2.      Dapat mengetahui tokoh-tokoh serta usaha-usaha yang telah mereka lakukan dalam  mengumpulkan, memelihara dan meriwayatkan hadits.
3.      Mengetahui kaidah-kaidah yang dipergunakan oleh para ulama dalam mengklasifikasikan hadits lebih lanjut.
4.      Dapat mengetahui istilah-istilah, nilai-nilai dan kriteria-kriteria hadits sebagai pedoman dalam beristimbat.
5.      Dari beberapa faedah diatas apabila diambil intisarinya, maka faedah mempelajari Ilmu Hadits Dirayah adalah untuk mengetahui kualitas sebuah hadits, apakah ia maqbul (diterima) dan mardud (ditolak), baik dilihat dari sudut sanad maupun matannya.
6.      Dengan melihat uraian Ilmu Hadits Riwayah dan Ilmu Hadits Dirayah diatas, tergambar adanya kaitan yang sangat erat antara yang satu dengan yang lainnya.
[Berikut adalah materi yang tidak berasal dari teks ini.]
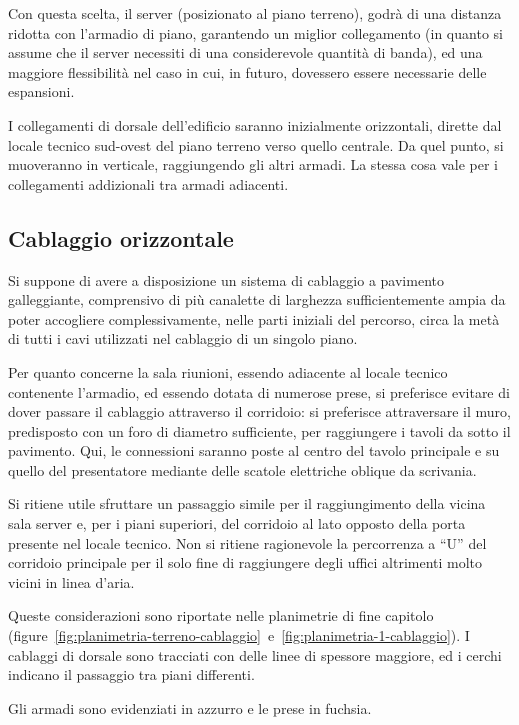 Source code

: Con questa scelta, il server (posizionato al piano terreno), godrà di una distanza ridotta con l'armadio di piano, garantendo
un miglior collegamento (in quanto si assume che il server necessiti di una considerevole quantità di banda), ed una maggiore
flessibilità nel caso in cui, in futuro, dovessero essere necessarie delle espansioni.

I collegamenti di dorsale dell'edificio saranno inizialmente orizzontali, dirette dal locale tecnico sud-ovest del piano terreno
verso quello centrale. Da quel punto, si muoveranno in verticale, raggiungendo gli altri armadi. La stessa cosa vale per i collegamenti
addizionali tra armadi adiacenti.

\subsection{Cablaggio orizzontale}

Si suppone di avere a disposizione un sistema di cablaggio a pavimento galleggiante, comprensivo di più canalette di larghezza sufficientemente
ampia da poter accogliere complessivamente, nelle parti iniziali del percorso, circa la metà di tutti i cavi utilizzati nel cablaggio di un singolo piano.

Per quanto concerne la sala riunioni, essendo adiacente al locale tecnico contenente l'armadio, ed essendo dotata di numerose prese,
si preferisce evitare di dover passare il cablaggio attraverso il corridoio: si preferisce attraversare il muro, predisposto con
un foro di diametro sufficiente, per raggiungere i tavoli da sotto il pavimento. Qui, le connessioni saranno poste al centro del tavolo principale
e su quello del presentatore mediante delle scatole elettriche oblique da scrivania.

Si ritiene utile sfruttare un passaggio simile per il raggiungimento della vicina sala server e, per i piani superiori,
del corridoio al lato opposto della porta presente nel locale tecnico. Non si ritiene ragionevole la percorrenza a ``U'' del corridoio
principale per il solo fine di raggiungere degli uffici altrimenti molto vicini in linea d'aria.

Queste considerazioni sono riportate nelle planimetrie di fine capitolo (figure~\ref{fig:planimetria-terreno-cablaggio}~e~\ref{fig:planimetria-1-cablaggio}). I cablaggi di dorsale sono tracciati con delle linee
di spessore maggiore, ed i cerchi indicano il passaggio tra piani differenti.

Gli armadi sono evidenziati in azzurro e le prese in fuchsia.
Hal ini karena setiap ada periwayatan hadits tentu ada kaidah-kaidah yang dipakai dan diperlukan baik dalam penerimaannya maupun penyamapaiannya kepada pihak lain. Sejalan dengan perjalanan Ilmu Hadits Riwayah, Ilmu Hadits Dirayah juga terus berkembang menuju kesempurnaanya, sesuai dengan kebutuhan yang berkaitan langsung dengan perjalanan Hadits Riwayah. Oleh karena itu, tidak mungkin Ilmu Hadits Riwayah berdiri tanpa Ilmu Hadits Dirayah, begitu juga sebaliknya.
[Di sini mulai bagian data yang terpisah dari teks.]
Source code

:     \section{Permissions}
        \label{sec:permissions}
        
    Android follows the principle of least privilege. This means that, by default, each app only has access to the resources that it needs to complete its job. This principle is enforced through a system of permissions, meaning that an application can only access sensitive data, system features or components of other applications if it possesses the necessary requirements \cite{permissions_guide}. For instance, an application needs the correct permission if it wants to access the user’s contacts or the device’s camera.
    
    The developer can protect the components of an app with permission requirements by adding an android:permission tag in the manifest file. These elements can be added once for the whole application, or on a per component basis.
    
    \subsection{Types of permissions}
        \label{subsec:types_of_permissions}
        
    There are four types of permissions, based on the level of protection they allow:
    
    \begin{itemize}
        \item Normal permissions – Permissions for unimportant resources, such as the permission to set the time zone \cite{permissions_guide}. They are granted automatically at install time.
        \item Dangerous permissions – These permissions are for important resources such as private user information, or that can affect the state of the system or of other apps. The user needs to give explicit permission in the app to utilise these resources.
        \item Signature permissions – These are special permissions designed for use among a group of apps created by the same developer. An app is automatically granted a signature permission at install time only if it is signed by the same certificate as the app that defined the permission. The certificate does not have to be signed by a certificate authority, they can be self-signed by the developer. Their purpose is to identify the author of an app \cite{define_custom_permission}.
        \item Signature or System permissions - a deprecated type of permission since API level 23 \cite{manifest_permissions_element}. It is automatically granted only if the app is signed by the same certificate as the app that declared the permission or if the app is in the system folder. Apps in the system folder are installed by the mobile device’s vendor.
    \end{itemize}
                         III.            Cabang-Cabang Ilmu Hadis
Dalam ilmu hadith, terdapat beberapa ilmu lain sebagai alat untuk membolehkan penilaian status hadith dilakukan, agar dapat disaring daripada sahih hinggalah ke maudhu’ dan dapat diambil pengajarannya. Di antara ilmu-ilmu cabang tersebut ialah:
1.      Ilmu Musthalah Al-Hadith. Ilmu untuk mengetahui istilah-istilah yang digunakan dalam ilmu hadith.
2.      Ilmu Rijal. Ilmu tentang biodata dan kisah para perawi hadith.
3.      Ilmu Al-Jarh Wa Ta’dil. Ilmu yang membahaskan tentang kecacatan perawi hadith atau pujian bagi mereka dengan penggunaan lafaz-lafaz khusus bagi menggambarkan diri mereka. Ilmu ini bersangkut-paut dengan ilmu Rijal.
4.      Ilmu ‘Ilal Hadith. Ilmu yang melibatkan pengkajian teliti tentang ‘kecacatan yang tersembunyi’ dalam hadith baik menerusi sanadnya mahupun matannya.
5.      Ilmu Gharib Al-Hadith. Ilmu yang menerangkan tentang perkataan atau istilah yang jarang digunakan dalam pertuturan seharian orang arab, tetapi ada disebutkan dalam sesebuah teks hadith.
6.      Ilmu Fiqh Al-Hadith. Ilmu tentang tafsiran hadith beserta dengan pengambilan hukum (istinbhat) daripadanya.
7.      Ilmu Asbabul Wurud. Ilmu tentang sebab-sebab adanya hadith tersebut, jadi dapat membantu untuk memahami konteks atau aplikasi sesebuah hadith supaya tepat pengamalannya.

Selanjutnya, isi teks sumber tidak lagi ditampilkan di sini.